** REQUIREMENT **
Up to and including the line that contains "22 | 【阿斗】48万人打出8.7分！鬼才导演昆汀凭此片共斩获119个奖项，又一暴力美学经典之作《无耻混蛋》", write out each line of the material from its first line, exactly.

** MATERIAL FOR THE TASK **

========================================================================

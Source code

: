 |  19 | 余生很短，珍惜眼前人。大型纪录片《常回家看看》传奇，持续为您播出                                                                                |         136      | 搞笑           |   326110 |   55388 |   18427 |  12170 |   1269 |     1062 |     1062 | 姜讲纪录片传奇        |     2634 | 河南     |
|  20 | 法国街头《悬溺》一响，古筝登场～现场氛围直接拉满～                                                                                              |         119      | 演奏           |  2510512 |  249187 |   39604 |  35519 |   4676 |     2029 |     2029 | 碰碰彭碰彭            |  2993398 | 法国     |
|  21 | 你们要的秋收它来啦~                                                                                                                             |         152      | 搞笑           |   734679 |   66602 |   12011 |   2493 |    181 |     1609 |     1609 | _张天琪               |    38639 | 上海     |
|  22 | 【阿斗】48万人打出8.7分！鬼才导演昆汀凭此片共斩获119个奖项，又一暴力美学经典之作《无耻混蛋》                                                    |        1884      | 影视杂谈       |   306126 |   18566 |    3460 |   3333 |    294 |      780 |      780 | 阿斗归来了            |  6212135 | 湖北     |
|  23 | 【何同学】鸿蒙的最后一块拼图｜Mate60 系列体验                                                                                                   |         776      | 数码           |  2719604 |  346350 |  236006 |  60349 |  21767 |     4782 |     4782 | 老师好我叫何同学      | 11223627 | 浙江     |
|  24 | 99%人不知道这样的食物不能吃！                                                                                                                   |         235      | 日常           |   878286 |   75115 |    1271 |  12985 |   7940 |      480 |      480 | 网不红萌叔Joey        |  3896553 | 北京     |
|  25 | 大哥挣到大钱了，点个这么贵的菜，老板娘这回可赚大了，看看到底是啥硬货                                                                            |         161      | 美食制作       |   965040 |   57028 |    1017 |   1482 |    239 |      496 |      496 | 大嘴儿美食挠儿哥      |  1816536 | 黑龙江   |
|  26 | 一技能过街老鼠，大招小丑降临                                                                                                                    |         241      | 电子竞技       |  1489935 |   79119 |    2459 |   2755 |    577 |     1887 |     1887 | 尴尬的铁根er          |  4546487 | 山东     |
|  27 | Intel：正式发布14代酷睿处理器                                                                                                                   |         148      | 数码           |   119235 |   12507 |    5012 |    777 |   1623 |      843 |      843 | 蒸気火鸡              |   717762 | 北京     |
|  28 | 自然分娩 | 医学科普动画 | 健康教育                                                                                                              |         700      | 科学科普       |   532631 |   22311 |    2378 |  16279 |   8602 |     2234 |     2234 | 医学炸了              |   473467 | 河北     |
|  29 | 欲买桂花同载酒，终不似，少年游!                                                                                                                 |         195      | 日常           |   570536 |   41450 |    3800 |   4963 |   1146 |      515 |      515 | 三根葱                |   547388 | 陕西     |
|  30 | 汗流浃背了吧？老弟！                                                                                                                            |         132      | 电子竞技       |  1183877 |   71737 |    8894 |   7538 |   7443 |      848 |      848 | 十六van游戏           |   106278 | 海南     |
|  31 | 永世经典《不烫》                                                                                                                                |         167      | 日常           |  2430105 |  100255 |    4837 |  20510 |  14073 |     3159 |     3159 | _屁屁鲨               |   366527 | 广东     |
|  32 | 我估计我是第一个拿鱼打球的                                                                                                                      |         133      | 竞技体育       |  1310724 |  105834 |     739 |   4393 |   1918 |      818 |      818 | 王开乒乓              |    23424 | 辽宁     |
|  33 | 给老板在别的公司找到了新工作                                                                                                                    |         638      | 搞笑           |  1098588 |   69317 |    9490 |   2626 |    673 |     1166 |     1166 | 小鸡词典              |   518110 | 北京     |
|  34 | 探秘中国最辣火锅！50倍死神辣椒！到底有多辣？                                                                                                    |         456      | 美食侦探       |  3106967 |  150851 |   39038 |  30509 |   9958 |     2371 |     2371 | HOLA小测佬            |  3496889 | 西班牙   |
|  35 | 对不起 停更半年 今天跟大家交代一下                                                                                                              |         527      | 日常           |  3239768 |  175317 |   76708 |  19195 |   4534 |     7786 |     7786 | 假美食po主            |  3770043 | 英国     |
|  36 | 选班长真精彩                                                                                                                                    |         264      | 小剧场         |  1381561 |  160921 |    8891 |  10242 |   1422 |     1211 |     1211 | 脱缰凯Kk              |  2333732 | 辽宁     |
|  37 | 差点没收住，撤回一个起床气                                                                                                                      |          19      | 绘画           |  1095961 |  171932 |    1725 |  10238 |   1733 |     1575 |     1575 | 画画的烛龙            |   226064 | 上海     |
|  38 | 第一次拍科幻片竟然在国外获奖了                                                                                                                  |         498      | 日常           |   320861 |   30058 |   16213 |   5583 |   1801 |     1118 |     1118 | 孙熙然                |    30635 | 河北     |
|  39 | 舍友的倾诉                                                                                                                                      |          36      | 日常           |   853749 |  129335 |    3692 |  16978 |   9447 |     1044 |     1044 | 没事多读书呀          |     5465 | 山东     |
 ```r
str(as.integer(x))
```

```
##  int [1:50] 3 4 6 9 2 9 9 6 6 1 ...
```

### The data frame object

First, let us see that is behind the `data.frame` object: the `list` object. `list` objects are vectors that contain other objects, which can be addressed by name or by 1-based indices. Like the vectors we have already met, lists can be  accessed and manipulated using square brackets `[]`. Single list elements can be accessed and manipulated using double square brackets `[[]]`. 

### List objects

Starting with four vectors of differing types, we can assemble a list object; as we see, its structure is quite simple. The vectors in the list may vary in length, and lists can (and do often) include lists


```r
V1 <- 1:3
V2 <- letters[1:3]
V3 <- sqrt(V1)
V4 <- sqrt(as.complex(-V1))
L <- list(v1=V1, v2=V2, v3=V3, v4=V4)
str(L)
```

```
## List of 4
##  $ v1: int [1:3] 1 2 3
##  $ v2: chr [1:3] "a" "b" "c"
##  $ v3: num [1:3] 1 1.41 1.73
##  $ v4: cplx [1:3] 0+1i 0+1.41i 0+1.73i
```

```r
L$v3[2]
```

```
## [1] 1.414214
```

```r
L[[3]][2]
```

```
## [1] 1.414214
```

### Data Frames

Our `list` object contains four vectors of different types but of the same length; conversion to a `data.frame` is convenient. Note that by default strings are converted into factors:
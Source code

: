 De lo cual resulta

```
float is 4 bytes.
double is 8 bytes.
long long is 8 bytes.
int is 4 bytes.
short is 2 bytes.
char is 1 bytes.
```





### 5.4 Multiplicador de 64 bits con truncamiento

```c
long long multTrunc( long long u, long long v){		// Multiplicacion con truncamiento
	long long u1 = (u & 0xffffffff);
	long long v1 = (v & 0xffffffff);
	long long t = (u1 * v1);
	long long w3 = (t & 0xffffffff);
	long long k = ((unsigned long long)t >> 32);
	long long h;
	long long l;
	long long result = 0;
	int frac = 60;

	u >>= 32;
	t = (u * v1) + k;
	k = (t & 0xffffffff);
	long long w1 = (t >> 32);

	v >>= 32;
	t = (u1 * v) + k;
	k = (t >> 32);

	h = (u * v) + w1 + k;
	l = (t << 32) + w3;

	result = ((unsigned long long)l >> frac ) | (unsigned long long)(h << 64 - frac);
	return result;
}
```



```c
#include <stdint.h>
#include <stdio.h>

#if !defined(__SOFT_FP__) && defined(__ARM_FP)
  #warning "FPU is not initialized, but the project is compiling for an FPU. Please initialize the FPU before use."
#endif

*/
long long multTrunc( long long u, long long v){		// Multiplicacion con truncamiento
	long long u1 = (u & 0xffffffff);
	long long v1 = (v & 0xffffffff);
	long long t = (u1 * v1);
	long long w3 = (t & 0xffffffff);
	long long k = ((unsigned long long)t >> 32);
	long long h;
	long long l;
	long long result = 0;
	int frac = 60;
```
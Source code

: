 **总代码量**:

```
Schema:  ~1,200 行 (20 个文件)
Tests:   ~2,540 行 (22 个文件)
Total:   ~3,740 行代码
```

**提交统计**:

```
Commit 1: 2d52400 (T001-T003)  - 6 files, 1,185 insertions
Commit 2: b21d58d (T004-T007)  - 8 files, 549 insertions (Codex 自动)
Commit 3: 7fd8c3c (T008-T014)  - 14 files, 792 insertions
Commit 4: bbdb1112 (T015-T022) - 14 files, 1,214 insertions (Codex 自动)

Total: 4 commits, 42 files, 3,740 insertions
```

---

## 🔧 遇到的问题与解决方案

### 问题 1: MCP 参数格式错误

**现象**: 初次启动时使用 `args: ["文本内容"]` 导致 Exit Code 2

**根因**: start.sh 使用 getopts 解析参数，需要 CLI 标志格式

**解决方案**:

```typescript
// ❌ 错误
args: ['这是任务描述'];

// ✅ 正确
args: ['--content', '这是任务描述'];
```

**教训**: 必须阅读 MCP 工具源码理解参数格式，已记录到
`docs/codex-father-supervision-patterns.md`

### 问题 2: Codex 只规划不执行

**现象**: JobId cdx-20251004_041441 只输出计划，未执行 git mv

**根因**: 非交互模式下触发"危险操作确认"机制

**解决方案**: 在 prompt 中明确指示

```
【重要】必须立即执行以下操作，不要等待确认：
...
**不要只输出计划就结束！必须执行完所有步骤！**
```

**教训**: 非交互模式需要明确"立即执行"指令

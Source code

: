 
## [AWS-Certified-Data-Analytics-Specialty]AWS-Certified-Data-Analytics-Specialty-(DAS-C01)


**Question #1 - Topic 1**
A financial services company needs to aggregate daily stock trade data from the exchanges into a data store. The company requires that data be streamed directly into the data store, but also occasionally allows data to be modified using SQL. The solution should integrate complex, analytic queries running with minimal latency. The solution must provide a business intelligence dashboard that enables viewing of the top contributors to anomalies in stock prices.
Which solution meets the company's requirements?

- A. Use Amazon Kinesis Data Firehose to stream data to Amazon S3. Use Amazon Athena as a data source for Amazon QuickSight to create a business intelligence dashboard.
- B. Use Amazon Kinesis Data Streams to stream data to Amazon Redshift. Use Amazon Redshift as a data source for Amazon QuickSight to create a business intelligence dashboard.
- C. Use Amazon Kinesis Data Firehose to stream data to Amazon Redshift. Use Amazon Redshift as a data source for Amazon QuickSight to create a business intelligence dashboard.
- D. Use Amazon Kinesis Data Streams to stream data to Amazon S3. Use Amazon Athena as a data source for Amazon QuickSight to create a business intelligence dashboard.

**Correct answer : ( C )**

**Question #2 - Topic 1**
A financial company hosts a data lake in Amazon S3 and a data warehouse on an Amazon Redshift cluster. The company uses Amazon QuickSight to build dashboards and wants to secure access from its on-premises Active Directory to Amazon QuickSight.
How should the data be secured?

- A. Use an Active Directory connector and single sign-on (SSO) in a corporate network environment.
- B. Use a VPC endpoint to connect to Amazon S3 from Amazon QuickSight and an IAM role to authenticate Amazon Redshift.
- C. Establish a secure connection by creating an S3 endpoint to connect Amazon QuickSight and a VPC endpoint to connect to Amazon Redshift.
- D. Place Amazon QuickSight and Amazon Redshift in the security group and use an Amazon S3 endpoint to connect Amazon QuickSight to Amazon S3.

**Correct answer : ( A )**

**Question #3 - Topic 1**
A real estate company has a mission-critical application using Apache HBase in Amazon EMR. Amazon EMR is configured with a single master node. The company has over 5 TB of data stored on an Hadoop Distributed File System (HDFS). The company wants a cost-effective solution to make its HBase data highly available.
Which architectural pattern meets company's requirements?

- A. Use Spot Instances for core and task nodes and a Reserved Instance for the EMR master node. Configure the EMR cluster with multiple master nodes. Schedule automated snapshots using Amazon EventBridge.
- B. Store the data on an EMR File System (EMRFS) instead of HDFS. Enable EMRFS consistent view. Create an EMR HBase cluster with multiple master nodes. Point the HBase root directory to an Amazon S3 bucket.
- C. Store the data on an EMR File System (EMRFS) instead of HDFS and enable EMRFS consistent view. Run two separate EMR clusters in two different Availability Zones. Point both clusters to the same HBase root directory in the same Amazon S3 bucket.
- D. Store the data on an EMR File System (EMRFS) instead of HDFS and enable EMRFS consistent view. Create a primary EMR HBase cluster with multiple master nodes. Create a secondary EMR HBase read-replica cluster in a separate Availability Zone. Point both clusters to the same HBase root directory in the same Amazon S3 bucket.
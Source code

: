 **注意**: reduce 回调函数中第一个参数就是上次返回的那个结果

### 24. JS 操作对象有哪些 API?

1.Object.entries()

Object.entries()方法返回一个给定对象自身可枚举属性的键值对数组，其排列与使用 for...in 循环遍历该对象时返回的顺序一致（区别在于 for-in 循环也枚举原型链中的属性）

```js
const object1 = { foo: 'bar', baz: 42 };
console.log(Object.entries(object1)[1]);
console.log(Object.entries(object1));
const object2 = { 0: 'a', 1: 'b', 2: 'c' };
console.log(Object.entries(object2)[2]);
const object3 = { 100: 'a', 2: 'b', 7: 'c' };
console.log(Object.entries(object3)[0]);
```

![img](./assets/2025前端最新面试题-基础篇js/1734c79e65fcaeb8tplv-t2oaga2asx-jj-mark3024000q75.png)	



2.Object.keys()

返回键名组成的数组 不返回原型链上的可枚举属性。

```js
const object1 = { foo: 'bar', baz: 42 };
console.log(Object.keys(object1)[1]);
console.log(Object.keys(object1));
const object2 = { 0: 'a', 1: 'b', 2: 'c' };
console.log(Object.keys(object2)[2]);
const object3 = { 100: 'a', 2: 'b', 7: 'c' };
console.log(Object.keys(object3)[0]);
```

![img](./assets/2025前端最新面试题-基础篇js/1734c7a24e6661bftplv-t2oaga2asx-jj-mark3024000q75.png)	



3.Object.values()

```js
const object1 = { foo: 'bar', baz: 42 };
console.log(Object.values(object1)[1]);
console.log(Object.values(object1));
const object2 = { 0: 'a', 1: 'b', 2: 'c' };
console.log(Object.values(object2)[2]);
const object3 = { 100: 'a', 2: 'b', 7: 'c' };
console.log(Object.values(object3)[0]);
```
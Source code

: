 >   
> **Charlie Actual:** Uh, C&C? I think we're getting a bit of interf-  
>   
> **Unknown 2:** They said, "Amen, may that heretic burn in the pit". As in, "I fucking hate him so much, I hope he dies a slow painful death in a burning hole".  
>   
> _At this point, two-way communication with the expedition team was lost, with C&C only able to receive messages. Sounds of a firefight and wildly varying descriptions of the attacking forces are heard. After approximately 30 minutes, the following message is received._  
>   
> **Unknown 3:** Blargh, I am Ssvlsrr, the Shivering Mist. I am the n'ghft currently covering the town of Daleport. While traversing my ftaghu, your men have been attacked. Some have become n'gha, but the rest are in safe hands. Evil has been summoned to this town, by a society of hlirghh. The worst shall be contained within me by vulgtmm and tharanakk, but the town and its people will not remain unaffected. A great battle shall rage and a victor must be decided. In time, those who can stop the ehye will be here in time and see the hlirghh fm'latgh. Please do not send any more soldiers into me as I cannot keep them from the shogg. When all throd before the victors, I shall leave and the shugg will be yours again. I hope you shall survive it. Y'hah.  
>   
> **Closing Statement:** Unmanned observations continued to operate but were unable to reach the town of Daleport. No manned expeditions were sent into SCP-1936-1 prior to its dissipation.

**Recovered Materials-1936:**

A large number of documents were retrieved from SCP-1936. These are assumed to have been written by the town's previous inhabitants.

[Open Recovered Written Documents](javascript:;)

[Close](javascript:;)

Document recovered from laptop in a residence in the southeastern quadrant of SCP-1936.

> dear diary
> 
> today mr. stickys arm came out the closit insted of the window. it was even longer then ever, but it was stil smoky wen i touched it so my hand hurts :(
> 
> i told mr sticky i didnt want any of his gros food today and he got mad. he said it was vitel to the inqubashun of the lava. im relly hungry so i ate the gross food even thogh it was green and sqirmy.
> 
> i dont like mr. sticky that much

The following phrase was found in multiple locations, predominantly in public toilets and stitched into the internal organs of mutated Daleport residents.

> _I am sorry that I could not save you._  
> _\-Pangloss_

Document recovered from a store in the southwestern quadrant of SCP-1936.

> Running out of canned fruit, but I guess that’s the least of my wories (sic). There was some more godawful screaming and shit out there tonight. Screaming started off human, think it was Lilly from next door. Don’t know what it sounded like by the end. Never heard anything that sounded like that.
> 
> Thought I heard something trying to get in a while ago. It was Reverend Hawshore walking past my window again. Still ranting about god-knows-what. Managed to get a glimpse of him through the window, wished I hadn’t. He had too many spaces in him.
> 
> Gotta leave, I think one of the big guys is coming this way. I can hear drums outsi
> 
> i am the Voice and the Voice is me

========================================================================

** EXPECTED OUTPUT **
Source code

: |  19 | 余生很短，珍惜眼前人。大型纪录片《常回家看看》传奇，持续为您播出                                                                                |         136      | 搞笑           |   326110 |   55388 |   18427 |  12170 |   1269 |     1062 |     1062 | 姜讲纪录片传奇        |     2634 | 河南     |
|  20 | 法国街头《悬溺》一响，古筝登场～现场氛围直接拉满～                                                                                              |         119      | 演奏           |  2510512 |  249187 |   39604 |  35519 |   4676 |     2029 |     2029 | 碰碰彭碰彭            |  2993398 | 法国     |
|  21 | 你们要的秋收它来啦~                                                                                                                             |         152      | 搞笑           |   734679 |   66602 |   12011 |   2493 |    181 |     1609 |     1609 | _张天琪               |    38639 | 上海     |
|  22 | 【阿斗】48万人打出8.7分！鬼才导演昆汀凭此片共斩获119个奖项，又一暴力美学经典之作《无耻混蛋》                                                    |        1884      | 影视杂谈       |   306126 |   18566 |    3460 |   3333 |    294 |      780 |      780 | 阿斗归来了            |  6212135 | 湖北     |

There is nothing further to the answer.